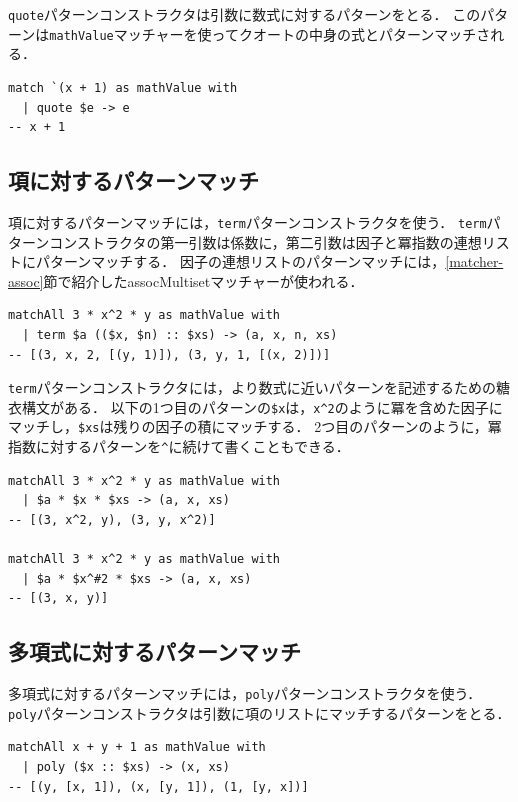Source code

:\lstinline{quote}パターンコンストラクタは引数に数式に対するパターンをとる．
このパターンは\lstinline{mathValue}マッチャーを使ってクオートの中身の式とパターンマッチされる．
\begin{lstlisting}[language=egison,numbers=none,escapechar=']
match `(x + 1) as mathValue with
  | quote $e -> e
-- x + 1
\end{lstlisting}


\subsection{項に対するパターンマッチ}

項に対するパターンマッチには，\lstinline{term}パターンコンストラクタを使う．
\lstinline{term}パターンコンストラクタの第一引数は係数に，第二引数は因子と冪指数の連想リストにパターンマッチする．
因子の連想リストのパターンマッチには，\ref{matcher-assoc}節で紹介したassocMultisetマッチャーが使われる．
\begin{lstlisting}[language=egison,numbers=none]
matchAll 3 * x^2 * y as mathValue with
  | term $a (($x, $n) :: $xs) -> (a, x, n, xs)
-- [(3, x, 2, [(y, 1)]), (3, y, 1, [(x, 2)])]
\end{lstlisting}

\lstinline{term}パターンコンストラクタには，より数式に近いパターンを記述するための糖衣構文がある．
以下の1つ目のパターンの\lstinline{$x}は，\lstinline{x^2}のように冪を含めた因子にマッチし，\lstinline{$xs}は残りの因子の積にマッチする．
2つ目のパターンのように，冪指数に対するパターンを\lstinline{^}に続けて書くこともできる．
\begin{lstlisting}[language=egison,numbers=none]
matchAll 3 * x^2 * y as mathValue with
  | $a * $x * $xs -> (a, x, xs)
-- [(3, x^2, y), (3, y, x^2)]

matchAll 3 * x^2 * y as mathValue with
  | $a * $x^#2 * $xs -> (a, x, xs)
-- [(3, x, y)]
\end{lstlisting}

\subsection{多項式に対するパターンマッチ}

多項式に対するパターンマッチには，\lstinline{poly}パターンコンストラクタを使う．
\lstinline{poly}パターンコンストラクタは引数に項のリストにマッチするパターンをとる．
\begin{lstlisting}[language=egison,numbers=none]
matchAll x + y + 1 as mathValue with
  | poly ($x :: $xs) -> (x, xs)
-- [(y, [x, 1]), (x, [y, 1]), (1, [y, x])]
\end{lstlisting}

§

Exercise description => Sift through the material above and copy each line that holds "パターンコンストラクタを使う".

Response below =>
項に対するパターンマッチには，\lstinline{term}パターンコンストラクタを使う．
多項式に対するパターンマッチには，\lstinline{poly}パターンコンストラクタを使う．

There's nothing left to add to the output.